On November 12, China and the United States issued a joint statement: the United States would seek to reduce carbon emissions by 26-28 per cent by 2025 (against 2005); China would peak carbon dioxide emissions by 2030 with an "intention to try to" peak sooner. The declaration has been applauded for injecting "momentum" in global climate negotiations. It has been also criticised for not going far enough. The Council on Energy, Environment and Water (CEEW)'s calculations find that both the United States and Chinese targets are lower than if their earlier 2020 targets were extrapolated. What should be India's response?
The deal amounts to a pincer attack on India's climate negotiation strategy. From one flank, the United States and China have effectively signalled that they are in a league of their own in terms of carbon emissions, industrial structure and political weight, and would not let distinctions between countries within the United Nations Framework Convention on Climate Change (UNFCCC) get in the way of self-interested actions. Consequently, negotiation blocs such as BASIC (Brazil, South Africa, India and China) would risk being undermined, if not entirely abandoned.
From the other flank, the deal allows the rest of the world to pressure India. Whatever India announces now (as its intended nationally determined contributions) would be compared against the United States-China deal and, a few weeks earlier, by the European Union (EU). India is different: low per capita emissions (1.7 tonnes against China's 6.2 tonnes in 2010); aggregate emissions six per cent of the total (against China's 23 per cent, US' 16 per cent and the EU's 11 per cent in 2010). But in this battle of perceptions, India is unlikely to win. It is after all the world's third largest emitter of greenhouse gases. It is also perhaps the most vulnerable to the impacts of climate change. Given their own vulnerabilities, smaller developing countries would also evaluate India on a nebulous scale of "climate leadership".
When encircled in battle, there are three options: surrender, fight from within, or have allies open up an escape route from outside. India will have to dispassionately develop a climate-negotiation strategy that combines all three.
First, which issues make little sense for India to oppose?

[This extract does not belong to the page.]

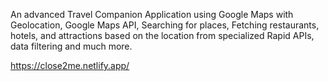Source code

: An advanced Travel Companion Application using Google Maps with Geolocation, Google Maps API, Searching for places, Fetching restaurants, hotels, and attractions based on the location from specialized Rapid APIs, data filtering and much more.     

https://close2me.netlify.app/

A global phase-down of hydrofluorocarbons (HFCs), greenhouse gases much more potent than carbon dioxide and widely used as refrigerants, would be a good place to start. India has previously resisted discussing the issue under the Montreal Protocol, insisting that any deal on the HFCs should be part of a comprehensive package under the UNFCCC. The CEEW's first-of-its-kind modelling of India's HFC emissions found that 33-39 per cent of warming from the residential air-conditioning sector during 2010-2050 could be reduced by a shift to alternative (and more energy-efficient) chemicals. Indian appliance and automobile firms are innovating with alternatives, but receive no multilateral support yet (Chinese manufacturers already do).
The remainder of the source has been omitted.